• _Work required_:
Copy out each line of the data below in which "Boolean" appears.

Task input START

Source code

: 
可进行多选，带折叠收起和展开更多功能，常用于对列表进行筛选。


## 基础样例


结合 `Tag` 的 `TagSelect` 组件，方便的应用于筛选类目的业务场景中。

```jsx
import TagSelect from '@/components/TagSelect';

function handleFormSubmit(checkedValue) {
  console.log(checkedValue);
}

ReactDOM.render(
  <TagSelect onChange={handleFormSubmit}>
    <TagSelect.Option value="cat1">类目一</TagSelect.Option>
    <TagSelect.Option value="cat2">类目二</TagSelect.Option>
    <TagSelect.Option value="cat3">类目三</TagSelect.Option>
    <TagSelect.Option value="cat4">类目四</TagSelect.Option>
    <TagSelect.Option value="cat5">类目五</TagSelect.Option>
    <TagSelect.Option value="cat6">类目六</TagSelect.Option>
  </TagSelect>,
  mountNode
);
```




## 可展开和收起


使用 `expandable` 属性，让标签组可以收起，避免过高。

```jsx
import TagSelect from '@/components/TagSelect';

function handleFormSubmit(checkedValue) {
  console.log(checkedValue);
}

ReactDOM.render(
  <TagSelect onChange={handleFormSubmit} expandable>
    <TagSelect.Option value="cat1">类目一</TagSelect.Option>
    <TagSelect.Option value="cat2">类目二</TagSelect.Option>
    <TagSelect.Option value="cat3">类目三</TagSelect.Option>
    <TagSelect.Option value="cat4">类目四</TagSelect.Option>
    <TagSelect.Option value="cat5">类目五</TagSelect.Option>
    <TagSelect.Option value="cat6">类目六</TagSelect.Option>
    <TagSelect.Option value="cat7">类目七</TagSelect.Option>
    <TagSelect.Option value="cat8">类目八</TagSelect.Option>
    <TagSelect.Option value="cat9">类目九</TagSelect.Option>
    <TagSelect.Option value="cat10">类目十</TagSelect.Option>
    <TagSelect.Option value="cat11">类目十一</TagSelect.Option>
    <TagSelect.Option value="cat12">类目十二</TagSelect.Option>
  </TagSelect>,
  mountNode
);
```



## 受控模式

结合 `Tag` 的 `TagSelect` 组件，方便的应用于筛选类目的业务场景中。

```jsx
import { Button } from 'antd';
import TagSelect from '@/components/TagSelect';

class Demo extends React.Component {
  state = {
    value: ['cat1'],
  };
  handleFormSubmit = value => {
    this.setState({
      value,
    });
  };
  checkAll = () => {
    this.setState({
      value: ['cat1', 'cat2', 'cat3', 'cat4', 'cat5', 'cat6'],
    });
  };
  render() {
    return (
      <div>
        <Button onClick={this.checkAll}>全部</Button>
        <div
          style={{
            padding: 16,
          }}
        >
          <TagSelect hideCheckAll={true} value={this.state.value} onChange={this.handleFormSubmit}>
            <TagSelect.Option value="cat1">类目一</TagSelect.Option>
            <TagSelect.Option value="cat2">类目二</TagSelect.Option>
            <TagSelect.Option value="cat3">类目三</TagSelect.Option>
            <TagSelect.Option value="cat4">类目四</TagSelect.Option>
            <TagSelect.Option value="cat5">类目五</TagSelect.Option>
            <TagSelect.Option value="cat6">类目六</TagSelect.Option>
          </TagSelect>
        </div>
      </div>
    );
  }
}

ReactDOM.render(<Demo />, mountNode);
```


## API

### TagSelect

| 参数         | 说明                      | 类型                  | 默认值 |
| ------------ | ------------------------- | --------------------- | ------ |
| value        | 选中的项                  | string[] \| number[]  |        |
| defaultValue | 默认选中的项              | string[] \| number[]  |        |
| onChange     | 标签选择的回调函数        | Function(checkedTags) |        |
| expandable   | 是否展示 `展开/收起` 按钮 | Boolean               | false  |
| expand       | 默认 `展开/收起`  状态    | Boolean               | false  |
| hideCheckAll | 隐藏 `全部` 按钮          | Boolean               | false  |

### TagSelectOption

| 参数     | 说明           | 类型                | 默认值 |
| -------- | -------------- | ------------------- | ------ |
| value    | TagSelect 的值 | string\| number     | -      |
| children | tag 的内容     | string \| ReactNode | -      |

Task input END

• _Result of this task_:
| expandable   | 是否展示 `展开/收起` 按钮 | Boolean               | false  |
| expand       | 默认 `展开/收起`  状态    | Boolean               | false  |
| hideCheckAll | 隐藏 `全部` 按钮          | Boolean               | false  |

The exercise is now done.